Aquel sábado estuvo lleno de diversas versiones: “Sí viene la Madre”… “No, se va a quedar un día más en Nicaragua”… “Parece que cambió de opinión y se viene en cualquier momento”… “Descarten su llegada para hoy”… “Le están ofreciendo un vuelo privado; puede que sí la tengamos este día entre nosotros”… “Está muy cansada”…
Cada vez que me levantaba de mi silla para informarle a Bosco Valverde sobre la nueva respuesta, este miraba el reloj y luego vociferaba. Incluso llegó a llamar por teléfono al entonces arzobispo de San José, Monseñor Román Arrieta Villalobos para que le aclarara la situación. Colgó el auricular y exclamó con su vozarrón: “¡No jodás, ‘Manzanita’ está más bateado que nosotros!”
Por fin, casi al final de la tarde, llegó la respuesta definitiva: la Madre Teresa de Calcuta llegaría el lunes pues una entrevista con el presidente de Nicaragua, “de cuyo nombre no quiero acordarme”, retrasó su viaje. Me abstengo de reproducir las palabras de Bosco, quien después de leer mi nota partió en busca de Dionisio.
“¡Fue como ver a Dios!”
En efecto, el lunes arribó a Costa Rica aquella mujer que aunque nació en un hogar acomodado hizo votos de pobreza, castidad y obediencia en 1937, y quien invirtió los $190.000 que recibió por el Nobel de la Paz en construir hogares para los desamparados, pero en especial para los leprosos.
Aquí cumplió con una apretada agenda entre el 11 y el 13 de julio, que incluyó visitas a la Asamblea Legislativa, la Catedral Metropolitana, la residencia del entonces Presidente Óscar Arias, el colegio María Auxiliadora, el templo de San Isidro Labrador en Coronado y el Hogar de Ancianos de esa comunidad, atendido por religiosas de su Orden y en donde decidió hospedarse.
Donde quiera que fue, las multitudes la asediaron.

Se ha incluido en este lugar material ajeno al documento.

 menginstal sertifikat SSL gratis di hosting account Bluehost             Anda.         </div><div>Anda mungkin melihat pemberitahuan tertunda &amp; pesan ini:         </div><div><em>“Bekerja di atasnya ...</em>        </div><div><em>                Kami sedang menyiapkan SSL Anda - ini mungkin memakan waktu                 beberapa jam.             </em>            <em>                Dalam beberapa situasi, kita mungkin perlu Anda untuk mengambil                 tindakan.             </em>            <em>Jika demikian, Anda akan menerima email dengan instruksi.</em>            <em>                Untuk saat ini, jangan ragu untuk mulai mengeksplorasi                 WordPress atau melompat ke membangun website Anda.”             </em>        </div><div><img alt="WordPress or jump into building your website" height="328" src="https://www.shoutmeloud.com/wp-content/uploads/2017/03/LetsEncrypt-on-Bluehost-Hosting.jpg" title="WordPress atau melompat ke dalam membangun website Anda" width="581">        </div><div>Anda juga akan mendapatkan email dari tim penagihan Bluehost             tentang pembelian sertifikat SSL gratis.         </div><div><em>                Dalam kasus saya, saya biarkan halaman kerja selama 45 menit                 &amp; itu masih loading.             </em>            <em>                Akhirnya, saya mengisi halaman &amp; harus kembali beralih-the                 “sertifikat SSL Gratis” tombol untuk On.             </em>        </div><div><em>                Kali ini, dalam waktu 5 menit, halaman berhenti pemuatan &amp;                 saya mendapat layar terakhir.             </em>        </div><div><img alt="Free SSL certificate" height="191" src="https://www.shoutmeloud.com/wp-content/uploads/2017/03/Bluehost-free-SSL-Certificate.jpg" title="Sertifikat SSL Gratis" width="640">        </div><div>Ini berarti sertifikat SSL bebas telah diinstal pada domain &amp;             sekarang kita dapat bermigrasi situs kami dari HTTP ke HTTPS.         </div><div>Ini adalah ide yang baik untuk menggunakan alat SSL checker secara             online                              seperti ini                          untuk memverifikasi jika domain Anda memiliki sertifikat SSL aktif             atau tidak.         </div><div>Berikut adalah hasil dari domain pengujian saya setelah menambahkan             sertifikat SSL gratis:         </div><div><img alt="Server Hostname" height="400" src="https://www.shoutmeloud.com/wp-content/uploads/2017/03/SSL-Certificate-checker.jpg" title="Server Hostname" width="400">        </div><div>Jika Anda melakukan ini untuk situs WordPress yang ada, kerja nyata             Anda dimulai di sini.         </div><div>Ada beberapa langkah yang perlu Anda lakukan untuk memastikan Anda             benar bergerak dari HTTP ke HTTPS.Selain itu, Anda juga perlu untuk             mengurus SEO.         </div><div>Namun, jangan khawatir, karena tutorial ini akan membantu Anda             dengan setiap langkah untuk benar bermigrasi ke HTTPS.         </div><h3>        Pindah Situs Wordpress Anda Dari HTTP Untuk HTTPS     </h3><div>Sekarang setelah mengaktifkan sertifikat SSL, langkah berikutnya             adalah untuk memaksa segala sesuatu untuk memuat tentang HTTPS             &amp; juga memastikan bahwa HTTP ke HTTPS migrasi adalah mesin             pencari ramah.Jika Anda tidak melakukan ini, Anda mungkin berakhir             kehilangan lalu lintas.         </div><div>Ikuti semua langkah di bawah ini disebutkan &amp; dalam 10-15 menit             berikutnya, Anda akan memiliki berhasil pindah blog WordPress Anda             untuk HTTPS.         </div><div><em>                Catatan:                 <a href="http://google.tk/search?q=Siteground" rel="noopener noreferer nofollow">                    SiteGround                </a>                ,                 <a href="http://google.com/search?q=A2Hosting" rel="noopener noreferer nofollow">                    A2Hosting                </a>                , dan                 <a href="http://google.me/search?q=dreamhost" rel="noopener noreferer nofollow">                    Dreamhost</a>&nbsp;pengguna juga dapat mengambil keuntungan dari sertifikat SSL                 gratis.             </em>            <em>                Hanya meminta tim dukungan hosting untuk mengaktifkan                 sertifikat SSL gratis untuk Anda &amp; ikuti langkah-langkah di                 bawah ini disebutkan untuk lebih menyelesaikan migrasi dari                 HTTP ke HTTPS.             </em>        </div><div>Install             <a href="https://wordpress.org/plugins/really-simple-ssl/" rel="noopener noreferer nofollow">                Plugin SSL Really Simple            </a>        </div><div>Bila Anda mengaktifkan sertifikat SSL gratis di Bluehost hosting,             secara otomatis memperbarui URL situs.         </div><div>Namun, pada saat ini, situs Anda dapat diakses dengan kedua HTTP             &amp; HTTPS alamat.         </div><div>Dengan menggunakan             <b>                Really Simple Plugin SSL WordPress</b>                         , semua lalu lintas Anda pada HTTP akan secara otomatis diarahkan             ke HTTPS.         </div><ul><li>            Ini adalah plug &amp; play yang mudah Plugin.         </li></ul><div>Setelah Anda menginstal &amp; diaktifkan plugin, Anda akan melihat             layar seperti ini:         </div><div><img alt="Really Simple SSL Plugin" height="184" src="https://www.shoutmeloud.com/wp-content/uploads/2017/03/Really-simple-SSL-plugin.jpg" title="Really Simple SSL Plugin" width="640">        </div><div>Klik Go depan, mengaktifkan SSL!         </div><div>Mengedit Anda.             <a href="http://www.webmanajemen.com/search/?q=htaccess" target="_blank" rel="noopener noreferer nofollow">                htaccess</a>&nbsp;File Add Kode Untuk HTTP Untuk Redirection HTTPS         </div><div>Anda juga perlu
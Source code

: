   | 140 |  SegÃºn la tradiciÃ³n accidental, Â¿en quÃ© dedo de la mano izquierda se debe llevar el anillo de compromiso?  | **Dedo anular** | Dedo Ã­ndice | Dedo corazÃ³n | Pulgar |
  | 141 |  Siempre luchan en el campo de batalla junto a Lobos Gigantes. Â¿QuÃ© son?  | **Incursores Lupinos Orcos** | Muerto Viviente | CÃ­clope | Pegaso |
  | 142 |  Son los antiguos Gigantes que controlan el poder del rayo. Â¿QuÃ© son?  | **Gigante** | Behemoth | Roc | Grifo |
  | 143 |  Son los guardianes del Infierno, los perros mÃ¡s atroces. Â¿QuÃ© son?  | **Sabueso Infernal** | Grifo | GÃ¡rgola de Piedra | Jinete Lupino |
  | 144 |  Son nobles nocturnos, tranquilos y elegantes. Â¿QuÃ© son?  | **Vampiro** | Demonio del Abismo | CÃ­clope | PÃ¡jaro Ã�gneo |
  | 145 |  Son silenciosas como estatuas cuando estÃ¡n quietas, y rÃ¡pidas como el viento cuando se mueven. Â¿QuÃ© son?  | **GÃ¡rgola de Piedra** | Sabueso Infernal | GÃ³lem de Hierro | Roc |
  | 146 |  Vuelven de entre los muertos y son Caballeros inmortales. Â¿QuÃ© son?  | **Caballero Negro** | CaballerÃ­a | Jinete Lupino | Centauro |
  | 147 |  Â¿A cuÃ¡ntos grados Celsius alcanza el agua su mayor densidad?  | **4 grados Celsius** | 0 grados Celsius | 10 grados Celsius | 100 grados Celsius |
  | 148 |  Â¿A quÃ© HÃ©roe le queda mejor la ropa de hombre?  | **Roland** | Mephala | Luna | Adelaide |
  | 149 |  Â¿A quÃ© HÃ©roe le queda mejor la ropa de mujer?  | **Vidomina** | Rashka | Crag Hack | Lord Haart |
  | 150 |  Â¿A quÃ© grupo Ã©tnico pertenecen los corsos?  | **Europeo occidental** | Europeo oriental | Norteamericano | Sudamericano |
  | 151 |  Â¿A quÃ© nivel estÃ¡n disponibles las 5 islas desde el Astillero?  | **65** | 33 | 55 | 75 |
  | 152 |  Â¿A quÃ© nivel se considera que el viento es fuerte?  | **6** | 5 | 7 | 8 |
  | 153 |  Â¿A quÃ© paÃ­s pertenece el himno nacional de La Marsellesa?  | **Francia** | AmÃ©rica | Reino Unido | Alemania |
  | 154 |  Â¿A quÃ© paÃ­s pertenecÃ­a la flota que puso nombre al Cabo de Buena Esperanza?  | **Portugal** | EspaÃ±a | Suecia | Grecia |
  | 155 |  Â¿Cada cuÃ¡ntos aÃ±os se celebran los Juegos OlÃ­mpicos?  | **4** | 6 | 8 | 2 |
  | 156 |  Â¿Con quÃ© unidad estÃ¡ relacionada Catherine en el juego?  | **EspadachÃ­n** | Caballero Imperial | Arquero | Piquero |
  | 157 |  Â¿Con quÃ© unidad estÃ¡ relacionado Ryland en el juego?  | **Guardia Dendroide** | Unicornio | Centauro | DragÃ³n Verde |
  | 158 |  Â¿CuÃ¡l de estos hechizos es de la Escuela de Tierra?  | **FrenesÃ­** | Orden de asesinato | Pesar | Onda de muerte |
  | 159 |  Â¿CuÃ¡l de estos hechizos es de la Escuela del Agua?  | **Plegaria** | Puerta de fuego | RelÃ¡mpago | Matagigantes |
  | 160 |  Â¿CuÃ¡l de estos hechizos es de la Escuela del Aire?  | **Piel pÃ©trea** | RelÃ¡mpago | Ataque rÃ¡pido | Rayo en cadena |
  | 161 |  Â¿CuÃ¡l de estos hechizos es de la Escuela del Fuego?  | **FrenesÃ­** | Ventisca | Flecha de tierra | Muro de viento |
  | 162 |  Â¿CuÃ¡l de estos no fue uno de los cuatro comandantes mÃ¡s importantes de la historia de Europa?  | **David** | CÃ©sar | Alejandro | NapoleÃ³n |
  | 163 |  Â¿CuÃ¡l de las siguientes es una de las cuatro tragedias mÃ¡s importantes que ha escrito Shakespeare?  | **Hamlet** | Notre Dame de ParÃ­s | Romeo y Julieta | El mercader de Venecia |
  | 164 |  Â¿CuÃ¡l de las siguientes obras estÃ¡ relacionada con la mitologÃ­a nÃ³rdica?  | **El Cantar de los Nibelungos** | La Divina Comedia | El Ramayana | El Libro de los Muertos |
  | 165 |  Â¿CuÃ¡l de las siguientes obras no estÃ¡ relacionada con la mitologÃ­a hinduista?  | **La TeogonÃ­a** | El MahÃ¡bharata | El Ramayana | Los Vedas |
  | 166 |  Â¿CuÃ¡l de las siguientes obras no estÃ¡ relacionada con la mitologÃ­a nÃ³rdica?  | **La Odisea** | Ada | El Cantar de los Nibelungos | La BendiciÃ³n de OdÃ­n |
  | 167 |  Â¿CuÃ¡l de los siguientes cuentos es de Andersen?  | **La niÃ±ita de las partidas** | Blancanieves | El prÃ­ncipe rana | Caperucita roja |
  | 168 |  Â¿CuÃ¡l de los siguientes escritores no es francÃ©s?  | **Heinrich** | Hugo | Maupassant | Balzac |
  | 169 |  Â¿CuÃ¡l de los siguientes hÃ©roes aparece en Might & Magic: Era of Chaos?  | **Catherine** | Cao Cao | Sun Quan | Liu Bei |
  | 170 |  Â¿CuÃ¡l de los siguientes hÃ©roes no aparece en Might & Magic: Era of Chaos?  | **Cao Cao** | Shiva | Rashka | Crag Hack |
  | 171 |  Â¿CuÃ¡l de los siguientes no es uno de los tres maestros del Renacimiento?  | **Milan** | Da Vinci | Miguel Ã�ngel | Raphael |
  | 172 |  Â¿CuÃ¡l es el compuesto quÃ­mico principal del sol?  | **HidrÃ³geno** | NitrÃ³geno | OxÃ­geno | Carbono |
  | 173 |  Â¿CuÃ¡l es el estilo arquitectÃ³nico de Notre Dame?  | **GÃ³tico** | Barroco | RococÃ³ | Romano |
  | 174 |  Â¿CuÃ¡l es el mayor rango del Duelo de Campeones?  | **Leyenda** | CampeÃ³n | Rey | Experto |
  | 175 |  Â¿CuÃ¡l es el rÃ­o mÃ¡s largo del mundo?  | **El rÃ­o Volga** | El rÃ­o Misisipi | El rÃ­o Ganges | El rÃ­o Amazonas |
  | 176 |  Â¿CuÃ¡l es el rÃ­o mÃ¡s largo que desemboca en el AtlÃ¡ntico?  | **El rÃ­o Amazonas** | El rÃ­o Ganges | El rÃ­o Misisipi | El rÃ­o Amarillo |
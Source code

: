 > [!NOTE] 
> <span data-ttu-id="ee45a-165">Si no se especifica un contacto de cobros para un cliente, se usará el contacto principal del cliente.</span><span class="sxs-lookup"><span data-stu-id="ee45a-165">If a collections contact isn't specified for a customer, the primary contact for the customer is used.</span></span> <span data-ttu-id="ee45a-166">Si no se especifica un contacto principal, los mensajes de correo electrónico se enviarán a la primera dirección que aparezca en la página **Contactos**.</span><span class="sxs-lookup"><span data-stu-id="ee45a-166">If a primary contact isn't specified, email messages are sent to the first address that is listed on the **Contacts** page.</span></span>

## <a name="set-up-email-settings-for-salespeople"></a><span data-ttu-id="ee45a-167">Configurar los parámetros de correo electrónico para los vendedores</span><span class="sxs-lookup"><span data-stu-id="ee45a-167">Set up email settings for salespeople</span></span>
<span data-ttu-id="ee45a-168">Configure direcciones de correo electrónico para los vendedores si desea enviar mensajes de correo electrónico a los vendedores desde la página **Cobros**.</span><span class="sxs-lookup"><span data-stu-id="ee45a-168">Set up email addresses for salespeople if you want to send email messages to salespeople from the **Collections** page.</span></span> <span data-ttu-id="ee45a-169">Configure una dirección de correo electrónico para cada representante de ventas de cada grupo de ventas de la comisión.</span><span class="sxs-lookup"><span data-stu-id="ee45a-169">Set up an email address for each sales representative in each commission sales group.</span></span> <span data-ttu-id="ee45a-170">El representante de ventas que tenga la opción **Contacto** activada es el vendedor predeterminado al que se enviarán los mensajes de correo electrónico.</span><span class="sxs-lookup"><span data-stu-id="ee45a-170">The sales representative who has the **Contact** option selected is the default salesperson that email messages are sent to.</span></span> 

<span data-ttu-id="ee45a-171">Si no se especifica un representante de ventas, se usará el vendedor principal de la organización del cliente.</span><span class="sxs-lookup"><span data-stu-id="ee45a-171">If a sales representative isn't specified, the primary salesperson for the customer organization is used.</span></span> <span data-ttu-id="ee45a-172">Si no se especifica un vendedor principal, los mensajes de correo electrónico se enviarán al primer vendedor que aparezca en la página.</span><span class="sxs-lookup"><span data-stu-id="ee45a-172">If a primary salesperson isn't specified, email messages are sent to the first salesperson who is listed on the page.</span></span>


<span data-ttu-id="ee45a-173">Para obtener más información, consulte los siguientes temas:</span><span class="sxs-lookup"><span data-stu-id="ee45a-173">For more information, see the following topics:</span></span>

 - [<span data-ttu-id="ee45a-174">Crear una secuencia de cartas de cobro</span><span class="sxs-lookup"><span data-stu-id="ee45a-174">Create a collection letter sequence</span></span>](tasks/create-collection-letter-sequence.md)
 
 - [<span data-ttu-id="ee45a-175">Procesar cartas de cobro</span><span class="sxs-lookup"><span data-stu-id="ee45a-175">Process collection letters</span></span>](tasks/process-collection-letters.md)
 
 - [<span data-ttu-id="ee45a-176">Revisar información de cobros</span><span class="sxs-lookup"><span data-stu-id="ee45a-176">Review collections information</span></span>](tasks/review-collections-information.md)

Todos querían verla, tocarla, oírla, fotografiarse con ella. “¡Fue como ver a Dios!”, dijo alguien a la salida de la Catedral Metropolitana.
El 13 de julio, la Madre Teresa viajó a México con su único equipaje: una caja de cartón que contenía el “sari” que utilizan las integrantes de la Orden de las Misioneras de la Caridad.
Inolvidable. Como procurar perder a algún gato de la memoria.